▸ TASK GOAL
All lines from the one containing "Pour out the" through the end of the data below are to be transcribed exactly. Leave out the rest.
═══ LISTED ENTRIES ═══
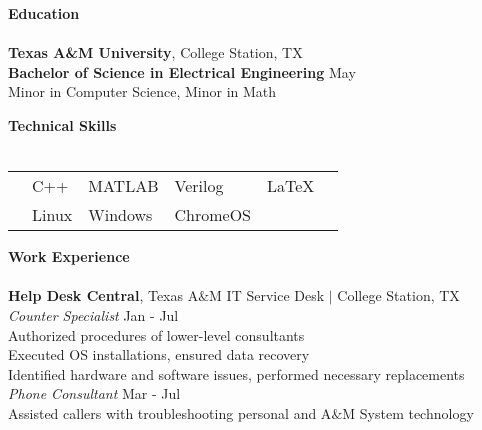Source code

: \documentclass[12pt]{article}
\begin{document}
\begin{flushleft}
\begin{outline}[compactitem]

\newlength{\upspacelength}
\setlength{\upspacelength}{0px}
\newcommand{\upspace}{\vspace{\upspacelength}}
\newcommand{\zzz}[1]{\upspace \0 \textbf{#1} \\ \vspace{-0.8\baselineskip} \hrulefill \vspace{-2px} \\ }
\let\oldOne\1\let\oldTwo\2\let\oldThree\3\let\oldFour\4
\renewcommand{\1}{\upspace \oldOne  }
\renewcommand{\2}{\upspace \oldTwo  }
\renewcommand{\3}{\upspace \oldThree}
\renewcommand{\4}{\upspace \oldFour }
\hfill \break
\zzz{Education}
  \1 \textbf{Texas A\&M University}, College Station, TX 
  \\ \textbf{Bachelor of Science in Electrical Engineering} \hfill May 
  \\ Minor in Computer Science, Minor in Math

\zzz{Technical Skills}
\smallskip
    \begin{tabularx}{\textwidth}{X X X X X X}
    & C++     & MATLAB  & Verilog       & \LaTeX    & \upspace \\
    & Linux   & Windows & ChromeOS      &           & \upspace \\
    \end{tabularx}
    \vspace{-5px}\upspace

\zzz{Work Experience}

  \1 \textbf{Help Desk Central}, Texas A$\&$M IT Service Desk $|$  College Station, TX
  \\ \textit{Counter Specialist} \hfill Jan  - Jul 
  \\    Authorized procedures of lower-level consultants
  \\    Executed OS installations, ensured data recovery
  \\    Identified hardware and software issues, performed necessary replacements
  \\    \textit{Phone Consultant} \hfill Mar  - Jul 
  \\    Assisted callers with troubleshooting personal and A$\&$M System technology 


\end{outline}
\end{flushleft}
\end{document}
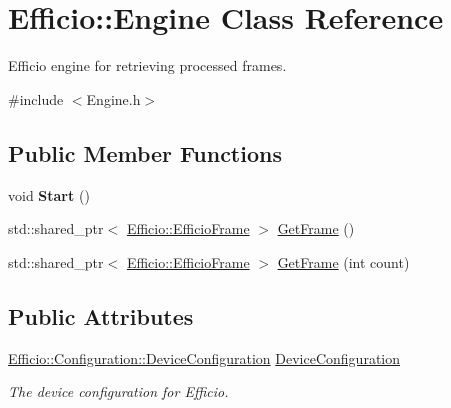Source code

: \hypertarget{class_efficio_1_1_engine}{}\section{Efficio\+:\+:Engine Class Reference}
\label{class_efficio_1_1_engine}


Efficio engine for retrieving processed frames.  




{\ttfamily \#include $<$Engine.\+h$>$}

\subsection*{Public Member Functions}
\begin{DoxyCompactItemize}
\item 
\hypertarget{class_efficio_1_1_engine_a3b6e5c963c14df6e902f72df6a521fd1}{}\label{class_efficio_1_1_engine_a3b6e5c963c14df6e902f72df6a521fd1} 
void {\bfseries Start} ()
\item 
std\+::shared\+\_\+ptr$<$ \hyperlink{class_efficio_1_1_efficio_frame}{Efficio\+::\+Efficio\+Frame} $>$ \hyperlink{class_efficio_1_1_engine_a4f46a611516d157a32005a860128f9dc}{Get\+Frame} ()
\item 
std\+::shared\+\_\+ptr$<$ \hyperlink{class_efficio_1_1_efficio_frame}{Efficio\+::\+Efficio\+Frame} $>$ \hyperlink{class_efficio_1_1_engine_a9f81b122b1c2f768110675a79a842117}{Get\+Frame} (int count)
\end{DoxyCompactItemize}
\subsection*{Public Attributes}
\begin{DoxyCompactItemize}
\item 
\hypertarget{class_efficio_1_1_engine_afbaba10c9c508bdcc16625a2e51a6148}{}\label{class_efficio_1_1_engine_afbaba10c9c508bdcc16625a2e51a6148} 
\hyperlink{class_efficio_1_1_configuration_1_1_device_configuration}{Efficio\+::\+Configuration\+::\+Device\+Configuration} \hyperlink{class_efficio_1_1_engine_afbaba10c9c508bdcc16625a2e51a6148}{Device\+Configuration}
\begin{DoxyCompactList}\small\item\em The device configuration for Efficio. \end{DoxyCompactList}\end{DoxyCompactItemize}


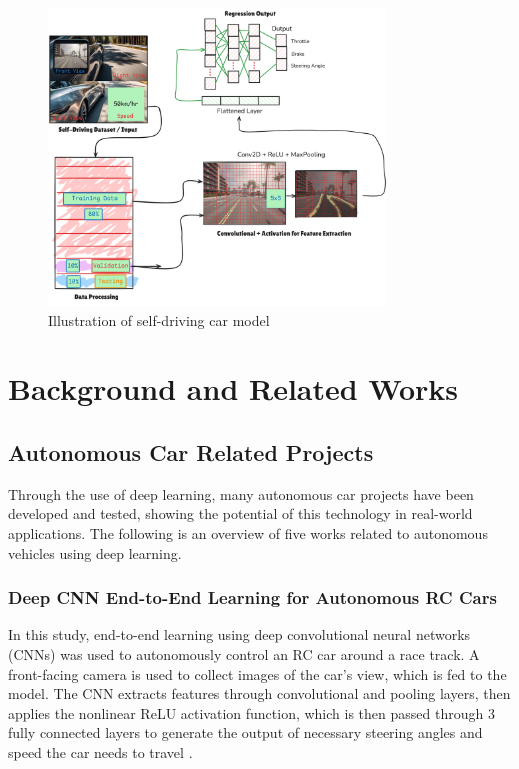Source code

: \documentclass{article} %
\begin{document}
\begin{figure}[H]
    \centering
    \includegraphics[width=0.8\textwidth]{mif}
    \caption{Illustration of self-driving car model}
    \label{fig:my_label}
\end{figure}





\section{Background and Related Works}
\label{headings}

\subsection{Autonomous Car Related Projects}

Through the use of deep learning, many autonomous car projects have been developed and tested, showing the potential of this technology in real-world applications. 
The following is an overview of five works related to autonomous vehicles using deep learning.  


\subsubsection{Deep CNN End-to-End Learning for Autonomous RC Cars \citep{bhutta2023deep}}

 
In this study, end-to-end learning using deep convolutional neural networks (CNNs) was used to autonomously control an RC car around a race track. 
A front-facing camera is used to collect images of the car’s view, which is fed to the model. The CNN extracts features through convolutional and pooling layers, 
then applies the nonlinear ReLU activation function, which is then passed through 3 fully connected layers to generate the output of necessary steering angles 
and speed the car needs to travel \citep{bhutta2023deep}.
\end{document}
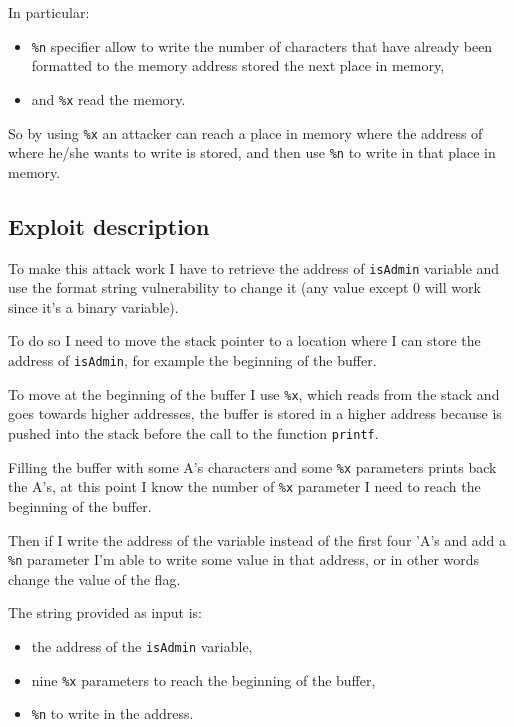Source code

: \documentclass[a4paper,12pt]{article}
\begin{document}
In particular:
\begin{itemize}
\item \texttt{\%n} specifier allow to write the number of characters that have already been formatted to the memory address stored the next place in memory,
\item and \texttt{\%x} read the memory.
\end{itemize} 

So by using \texttt{\%x} an attacker can reach a place in memory where the address of where he/she wants to write is stored, and then use \texttt{\%n} to write in that place in memory.


\subsection{Exploit description}

To make this attack work I have to retrieve the address of \texttt{isAdmin} variable and use the format string vulnerability to change it (any value except 0 will work since it's a binary variable). 

To do so I need to move the stack pointer to a location where I can store the address of \texttt{isAdmin}, for example the beginning of the buffer.

To move at the beginning of the buffer I use \texttt{\%x}, which reads from the stack and goes towards higher addresses, the buffer is stored in a higher address because is pushed into the stack before the call to the function \texttt{printf}.

Filling the buffer with some A's characters and some \texttt{\%x} parameters %
prints back the A's, at this point I know the number of \texttt{\%x} parameter I need to reach the beginning of the buffer.

Then if I write the address of the variable instead of the first four 'A's and add a \texttt{\%n} parameter I'm able to write some value in that address, or in other words change the value of the flag.

The string provided as input is:
\begin{itemize}
\item the address of the \texttt{isAdmin} variable,
\item nine \texttt{\%x} parameters to reach the beginning of the buffer,
\item \texttt{\%n} to write in the address.
\end{itemize}
\end{document}
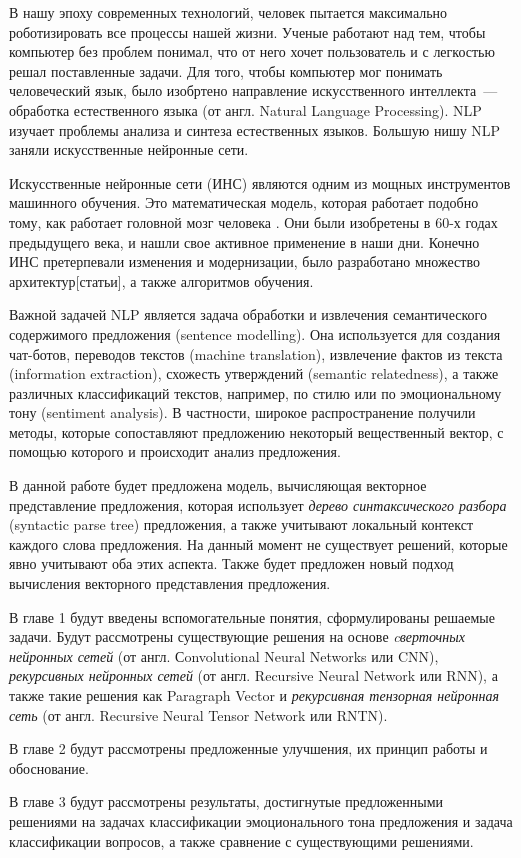 \startprefacepage
В нашу эпоху современных технологий, человек пытается максимально
роботизировать все процессы нашей жизни. Ученые работают над тем,
чтобы компьютер без проблем понимал, что от него хочет пользователь и с легкостью
решал поставленные задачи. 
Для того, чтобы компьютер мог понимать человеческий язык, было изобртено направление искусственного интеллекта~--- обработка естественного языка (от англ. Natural Language Processing). 
NLP изучает проблемы анализа и синтеза естественных языков\cite{wikinlp}.
Большую нишу NLP заняли искусственные нейронные сети.

Искусственные нейронные сети (ИНС) являются одним из мощных инструментов машинного
обучения.
Это математическая модель, которая работает подобно тому, как работает головной
мозг человека \cite{rosenblatt58a}.
Они были изобретены в 60-х годах предыдущего века, и нашли свое активное
применение в наши дни. Конечно ИНС претерпевали изменения и модернизации, было разработано множество архитектур[статьи], а также алгоритмов обучения\cite{Duchi2011, zeiler2012, rprop93}.

Важной задачей NLP является задача  обработки и 
извлечения семантического содержимого предложения (sentence modelling).
Она используется для создания чат-ботов, переводов текстов (machine translation), 
извлечение фактов из текста (information extraction), схожесть утверждений (semantic relatedness), 
а также различных классификаций текстов, например, по стилю или по эмоциональному тону (sentiment analysis).
В частности, широкое распространение получили методы, 
которые сопоставляют предложению некоторый вещественный вектор, 
с помощью которого и происходит анализ предложения.

В данной работе будет предложена модель, вычисляющая векторное представление предложения, 
которая использует \emph{дерево синтаксического разбора} (syntactic parse tree) предложения, а также учитывают локальный контекст каждого слова предложения.
На данный момент не существует решений, которые явно учитывают оба этих аспекта.
Также будет предложен новый подход вычисления векторного представления предложения.

В главе 1 будут введены вспомогательные понятия, сформулированы решаемые задачи.
Будут рассмотрены существующие решения на основе \emph{cверточных нейронных сетей} (от англ. Сonvolutional Neural Networks или CNN), \emph{рекурсивных нейронных сетей} (от англ. Recursive Neural Network или RNN), а также такие решения как Paragraph Vector и \emph{рекурсивная тензорная нейронная сеть} (от англ. Recursive Neural Tensor Network или RNTN).

В главе 2 будут рассмотрены предложенные улучшения, их принцип работы и обоснование.

В главе 3 будут рассмотрены результаты, достигнутые предложенными решениями на задачах классификации
эмоционального тона предложения и задача классификации вопросов, а также сравнение с существующими решениями.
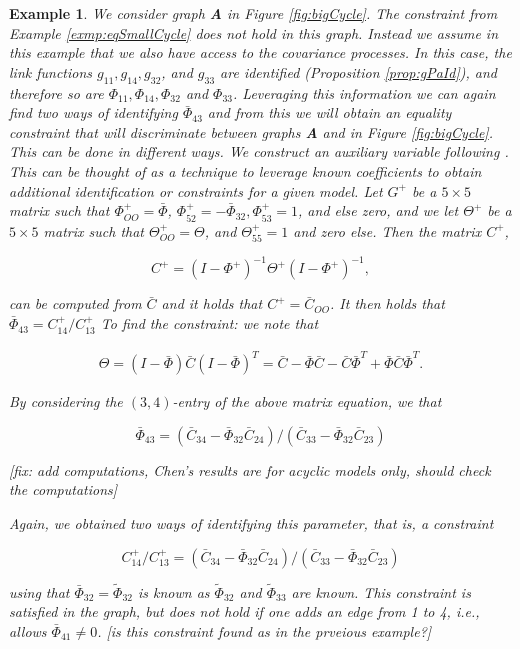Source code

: \documentclass[accepted]{uai2021} %
\newtheorem{exmp}[thm]{Example}
\begin{document}
\begin{exmp}
	We consider graph \textbf{A} in Figure \ref{fig:bigCycle}. The constraint 
	from Example \ref{exmp:eqSmallCycle} does not hold in this graph. Instead 
	we assume in 
	this example that we also have access to the 
	covariance processes. In this case, the link functions 
	$g_{11},g_{14},g_{32}$, and $g_{33}$ are identified (Proposition 
	\ref{prop:gPaId}), and therefore so are $\Phi_{11}, \Phi_{14} , \Phi_{32}$ 
	and 
	$\Phi_{33}$.  Leveraging this information we can again find two ways of 
	identifying 
	$\bar{\Phi}_{43}$ and from this we will obtain an equality constraint that 
	will 
	discriminate between graphs \textbf{A} and  in 
	Figure \ref{fig:bigCycle}. This can be done in different ways. We 
	construct an {\it auxiliary 
	variable} following \cite{chenIJCAI2016, chenICML2017}. This can be thought 
	of as a technique to leverage known coefficients to obtain additional 
	identification or constraints for a given model. Let $G^+$ be a 
	$5\times 5$ 
	matrix such that $\Phi_{OO}^+ = \bar{\Phi}$, $\Phi_{52}^+ = 
	-\bar{\Phi}_{32}, \Phi_{53}^+ 
	= 1$, and else zero, and we let $\Theta^+$ be a $5\times 5$ matrix such 
	that $\Theta_{OO}^+ = \Theta$, and $\Theta_{55}^+ = 1$ and zero else. Then 
	the matrix $C^+$,
	
	$$
	C^+ = (I - \Phi^+)^{-1}\Theta^+(I-\Phi^+)^{-1},
	$$
	
	can be computed from $\bar{C}$ and it holds that 
	$C^+=\bar{C}_{OO}$. It then holds that $\bar{\Phi}_{43} = 
	C_{14}^+/C_{13}^+$
	To find the constraint: we note that
	
	\begin{align}
		\Theta = (I - \bar{\Phi})\bar{C}(I-\bar{\Phi})^T = \bar{C} - 
		\bar{\Phi}\bar{C} - \bar{C}\bar{\Phi}^T + 
		\bar{\Phi}\bar{C}\bar{\Phi}^T.
		\label{eq:expandTheta}
	\end{align}

	
	By considering the $(3,4)$-entry of the above matrix equation, we that
	
	$$
	\bar{\Phi}_{43} = (\bar{C}_{34} - 
	\bar{\Phi}_{32}\bar{C}_{24})/(\bar{C}_{33} - 
	\bar{\Phi}_{32}\bar{C}_{23})
	$$
	
	[fix: add computations, Chen's results are for acyclic models only, should 
	check the computations]
	
	
 Again, we obtained two ways of identifying 
 this parameter, that is, a constraint
 
 $$
 C_{14}^+/C_{13}^+ = (\bar{C}_{34} - 
 \bar{\Phi}_{32}\bar{C}_{24})/(\bar{C}_{33} - 
 \bar{\Phi}_{32}\bar{C}_{23})
 $$
 
 using that $\bar{\Phi}_{32} = \tilde{\Phi}_{32}$ is known as 
 $\tilde{\Phi}_{32}$ and 
 $\tilde{\Phi}_{33}$ are known. This constraint is satisfied in the graph, 
 but 
 does not hold if one adds an edge from 1 to 
 4, i.e., allows $\bar{\Phi}_{41} \neq 0$. [is this constraint found as in 
 the 
 prveious example?]
\end{exmp}
\end{document}
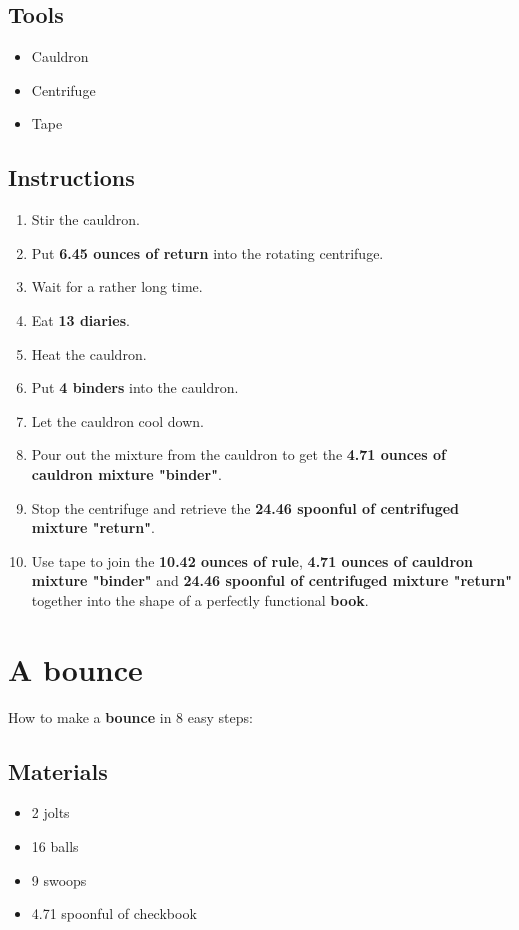 \documentclass{article}
\begin{document}
\subsection{Tools}\begin{itemize}
\item 
Cauldron
\item 
Centrifuge
\item 
Tape
\end{itemize}
\subsection{Instructions}\begin{enumerate}
\item 
Stir the cauldron.
\item 
Put \textbf{6.45 ounces of return} into the rotating centrifuge.
\item 
Wait for a rather long time.
\item 
Eat \textbf{13 diaries}.
\item 
Heat the cauldron.
\item 
Put \textbf{4 binders} into the cauldron.
\item 
Let the cauldron cool down.
\item 
Pour out the mixture from the cauldron to get the \textbf{4.71 ounces of cauldron mixture "binder"}.
\item 
Stop the centrifuge and retrieve the \textbf{24.46 spoonful of centrifuged mixture "return"}.
\item 
Use tape to join the \textbf{10.42 ounces of rule}, \textbf{4.71 ounces of cauldron mixture "binder"} and \textbf{24.46 spoonful of centrifuged mixture "return"} together into the shape of a perfectly functional \textbf{book}.
\end{enumerate}
\newpage
\section{A bounce}How to make a \textbf{bounce} in 8 easy steps:

\subsection{Materials}\begin{itemize}
\item 
2 jolts
\item 
16 balls
\item 
9 swoops
\item 
4.71 spoonful of checkbook
\end{itemize}
\end{document}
═══
▸ RESPONSE AREA
Pour out the mixture from the cauldron to get the \textbf{4.71 ounces of cauldron mixture "binder"}.
\item 
Stop the centrifuge and retrieve the \textbf{24.46 spoonful of centrifuged mixture "return"}.
\item 
Use tape to join the \textbf{10.42 ounces of rule}, \textbf{4.71 ounces of cauldron mixture "binder"} and \textbf{24.46 spoonful of centrifuged mixture "return"} together into the shape of a perfectly functional \textbf{book}.
\end{enumerate}
\newpage
\section{A bounce}How to make a \textbf{bounce} in 8 easy steps:

\subsection{Materials}\begin{itemize}
\item 
2 jolts
\item 
16 balls
\item 
9 swoops
\item 
4.71 spoonful of checkbook
\end{itemize}
\end{document}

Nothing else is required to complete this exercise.